Even for the librarian, this was too much.
“It seems very cruel,” he ventured bravely. “The pain and the sacrifice…”
“Life is cruel,” she snapped back. “Look at me. Perfect health in old age can be just as bad. I feel like a beached behemoth, or one of those mastodons that sometimes appears out of the ice and thaws. An object of curiosity left behind from a bygone age. People look at me and point. In the old days they might even have exhibited me at fairs. Not very dignified.”
“No, I suppose not,” agreed the librarian.
“All my friends are dead; my friends of youth and middle age, of course. There are no friends in old age, only kind acquaintances and dishonest servants,” she said bitterly, adding, “and possibly those who unwisely delude themselves that they have ‘expectations’.”
She pronounced the last word syllable by syllable with exaggerated relish.
Maslov gave an embarrassed cough. There was a short pause.
“What did the Colonel have to say for himself?” asked Madame Wrenskaya abruptly.
“The Colonel?”
“Yes, Colonel Izorov. You said that you spoke with him yesterday.”
“Oh, yes. We were discussing the convoy. He was as glad to see the back of them as anybody, even though His Excellency the Mayor made such a fuss over them.”
“He would!” interjected Madame Wrenskaya. “The buffoon!”
“One thing the Colonel did tell me,” continued Maslov, “he said that it was a shame about the children. He would have preferred for them to stay here than to be sent north.”
“How very odd,” observed the old women in puzzled tones. “Perhaps the strain of being Chief of Police has finally proved too much for him.”
“I can see his point,” said Maslov. “The children won’t have much of a future up there.”
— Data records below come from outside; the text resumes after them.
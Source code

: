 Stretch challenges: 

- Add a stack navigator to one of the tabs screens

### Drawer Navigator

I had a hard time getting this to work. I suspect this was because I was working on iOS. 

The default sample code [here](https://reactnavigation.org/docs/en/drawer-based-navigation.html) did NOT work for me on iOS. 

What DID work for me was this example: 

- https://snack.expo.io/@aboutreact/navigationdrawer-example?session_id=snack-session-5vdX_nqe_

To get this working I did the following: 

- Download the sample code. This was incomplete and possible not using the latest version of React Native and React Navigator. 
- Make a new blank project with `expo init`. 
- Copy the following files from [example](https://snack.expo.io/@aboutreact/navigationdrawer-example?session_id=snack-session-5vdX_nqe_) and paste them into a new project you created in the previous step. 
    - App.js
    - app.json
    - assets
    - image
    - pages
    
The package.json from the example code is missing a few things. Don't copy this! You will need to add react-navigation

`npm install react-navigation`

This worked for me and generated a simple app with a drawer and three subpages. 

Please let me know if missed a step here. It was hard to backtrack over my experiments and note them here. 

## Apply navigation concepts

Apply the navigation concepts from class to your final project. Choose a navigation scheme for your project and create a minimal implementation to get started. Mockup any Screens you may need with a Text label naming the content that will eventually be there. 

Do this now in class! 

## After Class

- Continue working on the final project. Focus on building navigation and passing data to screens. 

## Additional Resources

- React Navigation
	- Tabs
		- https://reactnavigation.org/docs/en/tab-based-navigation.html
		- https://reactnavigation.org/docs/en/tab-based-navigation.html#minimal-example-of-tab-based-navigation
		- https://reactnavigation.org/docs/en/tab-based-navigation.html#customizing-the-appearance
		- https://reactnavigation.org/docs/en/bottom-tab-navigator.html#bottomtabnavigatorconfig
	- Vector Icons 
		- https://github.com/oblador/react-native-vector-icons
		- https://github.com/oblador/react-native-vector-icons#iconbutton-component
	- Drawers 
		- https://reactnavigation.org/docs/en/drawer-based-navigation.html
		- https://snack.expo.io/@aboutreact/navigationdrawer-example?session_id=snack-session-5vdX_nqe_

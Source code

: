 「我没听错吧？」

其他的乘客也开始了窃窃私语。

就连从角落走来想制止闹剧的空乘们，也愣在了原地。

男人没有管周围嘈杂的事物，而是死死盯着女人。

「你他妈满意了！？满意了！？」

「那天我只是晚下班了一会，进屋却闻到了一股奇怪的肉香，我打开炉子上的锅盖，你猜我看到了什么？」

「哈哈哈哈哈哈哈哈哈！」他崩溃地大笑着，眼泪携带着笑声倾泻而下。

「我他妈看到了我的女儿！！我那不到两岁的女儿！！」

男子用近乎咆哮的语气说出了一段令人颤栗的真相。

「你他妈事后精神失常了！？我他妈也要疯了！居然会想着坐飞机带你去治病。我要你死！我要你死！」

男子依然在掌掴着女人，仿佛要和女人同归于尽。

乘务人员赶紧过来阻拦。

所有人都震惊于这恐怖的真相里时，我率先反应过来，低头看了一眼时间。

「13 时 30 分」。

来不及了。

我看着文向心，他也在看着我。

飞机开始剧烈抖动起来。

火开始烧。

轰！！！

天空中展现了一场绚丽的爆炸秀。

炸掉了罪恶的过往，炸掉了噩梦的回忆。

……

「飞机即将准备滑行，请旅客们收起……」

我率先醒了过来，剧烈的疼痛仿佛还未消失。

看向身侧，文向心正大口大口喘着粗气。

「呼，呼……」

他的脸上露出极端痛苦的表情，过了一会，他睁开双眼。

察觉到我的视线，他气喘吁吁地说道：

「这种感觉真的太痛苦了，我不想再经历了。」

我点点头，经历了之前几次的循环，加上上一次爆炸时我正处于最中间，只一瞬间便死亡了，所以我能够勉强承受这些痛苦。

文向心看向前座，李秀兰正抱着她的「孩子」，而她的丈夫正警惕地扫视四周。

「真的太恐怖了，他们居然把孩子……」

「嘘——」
“Hardly any future at all, I should think,” sniffed Madame Wrenskaya. “That will teach other parents to think twice before letting their heads be turned by troublemakers and guttersnipes.”
Her guest raised his eyebrows. Really, the old biddy was being more than usually callous.
“I suppose,” he murmured, “you have heard that Illya Kuibyshev has returned to claim his own again. Not quite Ulysses, I agree but then…”
“She is not quite Penelope?” suggested Madame Wrenskaya.
“Exactly.”
“Tell me, has anyone seen her in public since his return?”
“No,” replied Maslov, leaning forward, “but they have heard the screams.”
Madame Wrenskaya gave a small sigh of satisfaction.
“Ah yes, good. And what of Kavelin? Does he still walk the streets unmolested?”
“For the time being.”
“I imagine quite a few people are curious as to what the outcome of that folly will be.”
Maslov smiled knowingly.
“Ordinarily, they would be,” he agreed, “but at the moment, popular attention is directed towards quite a different quarter.”
“Oh, really?” said Madame Wrenskaya, her interest quickening. “Towards whom, might one ask?”
As was his custom, the librarian had saved the juiciest piece of news until last.
“Towards Modest Tolkach, or should I say,” he added, slowly drawing out his ace, “Councillor Tolkach?”
“Councillor Tolkach?”
Maslov nodded solemnly, enjoying the expression of astonishment on his hostess’s face. For once, her hauteur had vanished.
“Incredible!” she protested. “I simply don’t believe it.”
“I have it on very good authority,” he insisted with slow deliberation, “that we can expect his elevation to the Council to be promulgated before the week is over.”